Source texts of formatted documents:

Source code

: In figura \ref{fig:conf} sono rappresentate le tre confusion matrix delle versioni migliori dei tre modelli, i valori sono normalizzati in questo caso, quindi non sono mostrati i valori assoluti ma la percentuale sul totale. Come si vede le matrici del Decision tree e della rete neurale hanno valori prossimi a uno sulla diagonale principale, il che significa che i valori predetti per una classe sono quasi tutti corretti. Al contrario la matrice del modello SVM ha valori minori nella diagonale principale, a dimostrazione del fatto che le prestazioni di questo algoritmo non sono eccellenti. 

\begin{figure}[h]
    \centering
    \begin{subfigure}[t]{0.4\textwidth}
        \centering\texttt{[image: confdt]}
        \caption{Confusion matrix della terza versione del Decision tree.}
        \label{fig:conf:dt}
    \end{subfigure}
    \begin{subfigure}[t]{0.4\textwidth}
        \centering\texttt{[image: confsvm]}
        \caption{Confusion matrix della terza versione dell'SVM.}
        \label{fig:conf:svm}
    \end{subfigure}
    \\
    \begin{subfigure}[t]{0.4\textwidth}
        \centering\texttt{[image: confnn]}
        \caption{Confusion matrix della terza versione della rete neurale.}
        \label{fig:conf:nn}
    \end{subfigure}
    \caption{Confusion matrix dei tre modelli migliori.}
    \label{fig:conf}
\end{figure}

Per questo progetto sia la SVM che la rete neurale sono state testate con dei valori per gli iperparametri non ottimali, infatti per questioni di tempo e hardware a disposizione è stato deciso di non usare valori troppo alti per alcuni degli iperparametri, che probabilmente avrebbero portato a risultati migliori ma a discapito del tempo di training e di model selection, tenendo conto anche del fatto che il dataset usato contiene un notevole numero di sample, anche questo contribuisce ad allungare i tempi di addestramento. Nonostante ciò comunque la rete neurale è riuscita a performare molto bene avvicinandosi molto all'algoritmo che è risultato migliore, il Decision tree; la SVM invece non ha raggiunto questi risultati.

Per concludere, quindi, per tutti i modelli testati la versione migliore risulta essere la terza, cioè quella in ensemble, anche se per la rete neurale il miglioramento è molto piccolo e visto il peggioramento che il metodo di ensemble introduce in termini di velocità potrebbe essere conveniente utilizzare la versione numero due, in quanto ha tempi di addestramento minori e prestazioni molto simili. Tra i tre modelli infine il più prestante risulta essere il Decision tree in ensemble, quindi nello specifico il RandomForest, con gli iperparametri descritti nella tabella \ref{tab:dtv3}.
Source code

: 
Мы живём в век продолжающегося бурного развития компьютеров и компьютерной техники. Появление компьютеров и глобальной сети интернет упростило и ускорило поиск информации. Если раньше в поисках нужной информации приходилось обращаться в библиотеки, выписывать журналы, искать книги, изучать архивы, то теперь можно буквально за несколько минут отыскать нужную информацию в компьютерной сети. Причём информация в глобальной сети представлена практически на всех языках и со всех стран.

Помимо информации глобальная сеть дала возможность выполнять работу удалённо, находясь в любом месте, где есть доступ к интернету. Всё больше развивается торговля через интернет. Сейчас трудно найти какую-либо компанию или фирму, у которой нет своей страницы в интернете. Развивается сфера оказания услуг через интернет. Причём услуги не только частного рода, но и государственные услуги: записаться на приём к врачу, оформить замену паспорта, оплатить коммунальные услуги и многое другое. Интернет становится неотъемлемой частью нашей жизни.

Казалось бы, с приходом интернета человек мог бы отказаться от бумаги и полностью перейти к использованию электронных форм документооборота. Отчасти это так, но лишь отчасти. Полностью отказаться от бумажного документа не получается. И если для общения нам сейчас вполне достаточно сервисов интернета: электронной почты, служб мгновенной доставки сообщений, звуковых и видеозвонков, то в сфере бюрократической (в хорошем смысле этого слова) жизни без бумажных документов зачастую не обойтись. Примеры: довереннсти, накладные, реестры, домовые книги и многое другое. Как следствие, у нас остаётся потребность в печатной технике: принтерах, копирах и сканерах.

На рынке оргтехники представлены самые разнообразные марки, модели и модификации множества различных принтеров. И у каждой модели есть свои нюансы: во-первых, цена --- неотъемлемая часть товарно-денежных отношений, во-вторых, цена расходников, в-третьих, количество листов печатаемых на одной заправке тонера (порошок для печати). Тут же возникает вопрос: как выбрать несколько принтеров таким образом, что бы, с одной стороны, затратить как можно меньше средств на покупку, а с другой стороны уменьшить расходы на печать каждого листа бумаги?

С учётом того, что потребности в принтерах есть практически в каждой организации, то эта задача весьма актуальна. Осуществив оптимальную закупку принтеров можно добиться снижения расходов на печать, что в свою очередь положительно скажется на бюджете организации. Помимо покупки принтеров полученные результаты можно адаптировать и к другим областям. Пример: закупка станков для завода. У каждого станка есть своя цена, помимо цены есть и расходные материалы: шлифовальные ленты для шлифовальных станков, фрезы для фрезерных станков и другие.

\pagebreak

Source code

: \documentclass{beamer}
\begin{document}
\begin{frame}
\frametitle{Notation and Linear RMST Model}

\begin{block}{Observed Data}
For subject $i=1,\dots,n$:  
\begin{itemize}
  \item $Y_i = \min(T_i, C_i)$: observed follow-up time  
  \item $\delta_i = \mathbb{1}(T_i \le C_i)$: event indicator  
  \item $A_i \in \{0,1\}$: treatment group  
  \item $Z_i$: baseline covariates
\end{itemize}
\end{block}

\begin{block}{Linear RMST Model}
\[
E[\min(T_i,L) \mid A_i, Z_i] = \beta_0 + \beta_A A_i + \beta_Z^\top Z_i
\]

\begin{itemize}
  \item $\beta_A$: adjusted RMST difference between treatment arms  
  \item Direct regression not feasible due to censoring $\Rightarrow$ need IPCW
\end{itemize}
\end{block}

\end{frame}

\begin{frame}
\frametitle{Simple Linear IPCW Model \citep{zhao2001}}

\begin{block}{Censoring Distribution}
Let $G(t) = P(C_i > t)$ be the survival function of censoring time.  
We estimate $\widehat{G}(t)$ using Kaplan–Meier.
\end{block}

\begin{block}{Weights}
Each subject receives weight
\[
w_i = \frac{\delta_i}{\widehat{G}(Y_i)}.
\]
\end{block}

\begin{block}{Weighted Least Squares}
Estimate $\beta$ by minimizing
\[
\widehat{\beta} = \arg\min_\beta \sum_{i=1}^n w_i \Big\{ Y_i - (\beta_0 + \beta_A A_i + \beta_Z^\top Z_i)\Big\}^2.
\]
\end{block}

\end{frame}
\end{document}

**Task**
Print all the entries exactly as written.

**Exercise solution**
Source code

: In figura \ref{fig:conf} sono rappresentate le tre confusion matrix delle versioni migliori dei tre modelli, i valori sono normalizzati in questo caso, quindi non sono mostrati i valori assoluti ma la percentuale sul totale. Come si vede le matrici del Decision tree e della rete neurale hanno valori prossimi a uno sulla diagonale principale, il che significa che i valori predetti per una classe sono quasi tutti corretti. Al contrario la matrice del modello SVM ha valori minori nella diagonale principale, a dimostrazione del fatto che le prestazioni di questo algoritmo non sono eccellenti. 

\begin{figure}[h]
    \centering
    \begin{subfigure}[t]{0.4\textwidth}
        \centering\texttt{[image: confdt]}
        \caption{Confusion matrix della terza versione del Decision tree.}
        \label{fig:conf:dt}
    \end{subfigure}
    \begin{subfigure}[t]{0.4\textwidth}
        \centering\texttt{[image: confsvm]}
        \caption{Confusion matrix della terza versione dell'SVM.}
        \label{fig:conf:svm}
    \end{subfigure}
    \\
    \begin{subfigure}[t]{0.4\textwidth}
        \centering\texttt{[image: confnn]}
        \caption{Confusion matrix della terza versione della rete neurale.}
        \label{fig:conf:nn}
    \end{subfigure}
    \caption{Confusion matrix dei tre modelli migliori.}
    \label{fig:conf}
\end{figure}

Per questo progetto sia la SVM che la rete neurale sono state testate con dei valori per gli iperparametri non ottimali, infatti per questioni di tempo e hardware a disposizione è stato deciso di non usare valori troppo alti per alcuni degli iperparametri, che probabilmente avrebbero portato a risultati migliori ma a discapito del tempo di training e di model selection, tenendo conto anche del fatto che il dataset usato contiene un notevole numero di sample, anche questo contribuisce ad allungare i tempi di addestramento. Nonostante ciò comunque la rete neurale è riuscita a performare molto bene avvicinandosi molto all'algoritmo che è risultato migliore, il Decision tree; la SVM invece non ha raggiunto questi risultati.

Per concludere, quindi, per tutti i modelli testati la versione migliore risulta essere la terza, cioè quella in ensemble, anche se per la rete neurale il miglioramento è molto piccolo e visto il peggioramento che il metodo di ensemble introduce in termini di velocità potrebbe essere conveniente utilizzare la versione numero due, in quanto ha tempi di addestramento minori e prestazioni molto simili. Tra i tre modelli infine il più prestante risulta essere il Decision tree in ensemble, quindi nello specifico il RandomForest, con gli iperparametri descritti nella tabella \ref{tab:dtv3}.
Source code

: 
Мы живём в век продолжающегося бурного развития компьютеров и компьютерной техники. Появление компьютеров и глобальной сети интернет упростило и ускорило поиск информации. Если раньше в поисках нужной информации приходилось обращаться в библиотеки, выписывать журналы, искать книги, изучать архивы, то теперь можно буквально за несколько минут отыскать нужную информацию в компьютерной сети. Причём информация в глобальной сети представлена практически на всех языках и со всех стран.

Помимо информации глобальная сеть дала возможность выполнять работу удалённо, находясь в любом месте, где есть доступ к интернету. Всё больше развивается торговля через интернет. Сейчас трудно найти какую-либо компанию или фирму, у которой нет своей страницы в интернете. Развивается сфера оказания услуг через интернет. Причём услуги не только частного рода, но и государственные услуги: записаться на приём к врачу, оформить замену паспорта, оплатить коммунальные услуги и многое другое. Интернет становится неотъемлемой частью нашей жизни.

Казалось бы, с приходом интернета человек мог бы отказаться от бумаги и полностью перейти к использованию электронных форм документооборота. Отчасти это так, но лишь отчасти. Полностью отказаться от бумажного документа не получается. И если для общения нам сейчас вполне достаточно сервисов интернета: электронной почты, служб мгновенной доставки сообщений, звуковых и видеозвонков, то в сфере бюрократической (в хорошем смысле этого слова) жизни без бумажных документов зачастую не обойтись. Примеры: довереннсти, накладные, реестры, домовые книги и многое другое. Как следствие, у нас остаётся потребность в печатной технике: принтерах, копирах и сканерах.

На рынке оргтехники представлены самые разнообразные марки, модели и модификации множества различных принтеров. И у каждой модели есть свои нюансы: во-первых, цена --- неотъемлемая часть товарно-денежных отношений, во-вторых, цена расходников, в-третьих, количество листов печатаемых на одной заправке тонера (порошок для печати). Тут же возникает вопрос: как выбрать несколько принтеров таким образом, что бы, с одной стороны, затратить как можно меньше средств на покупку, а с другой стороны уменьшить расходы на печать каждого листа бумаги?

С учётом того, что потребности в принтерах есть практически в каждой организации, то эта задача весьма актуальна. Осуществив оптимальную закупку принтеров можно добиться снижения расходов на печать, что в свою очередь положительно скажется на бюджете организации. Помимо покупки принтеров полученные результаты можно адаптировать и к другим областям. Пример: закупка станков для завода. У каждого станка есть своя цена, помимо цены есть и расходные материалы: шлифовальные ленты для шлифовальных станков, фрезы для фрезерных станков и другие.

\pagebreak

Source code

: \documentclass{beamer}
\begin{document}
\begin{frame}
\frametitle{Notation and Linear RMST Model}

\begin{block}{Observed Data}
For subject $i=1,\dots,n$:  
\begin{itemize}
  \item $Y_i = \min(T_i, C_i)$: observed follow-up time  
  \item $\delta_i = \mathbb{1}(T_i \le C_i)$: event indicator  
  \item $A_i \in \{0,1\}$: treatment group  
  \item $Z_i$: baseline covariates
\end{itemize}
\end{block}

\begin{block}{Linear RMST Model}
\[
E[\min(T_i,L) \mid A_i, Z_i] = \beta_0 + \beta_A A_i + \beta_Z^\top Z_i
\]

\begin{itemize}
  \item $\beta_A$: adjusted RMST difference between treatment arms  
  \item Direct regression not feasible due to censoring $\Rightarrow$ need IPCW
\end{itemize}
\end{block}

\end{frame}

\begin{frame}
\frametitle{Simple Linear IPCW Model \citep{zhao2001}}

\begin{block}{Censoring Distribution}
Let $G(t) = P(C_i > t)$ be the survival function of censoring time.  
We estimate $\widehat{G}(t)$ using Kaplan–Meier.
\end{block}

\begin{block}{Weights}
Each subject receives weight
\[
w_i = \frac{\delta_i}{\widehat{G}(Y_i)}.
\]
\end{block}

\begin{block}{Weighted Least Squares}
Estimate $\beta$ by minimizing
\[
\widehat{\beta} = \arg\min_\beta \sum_{i=1}^n w_i \Big\{ Y_i - (\beta_0 + \beta_A A_i + \beta_Z^\top Z_i)\Big\}^2.
\]
\end{block}

\end{frame}
\end{document}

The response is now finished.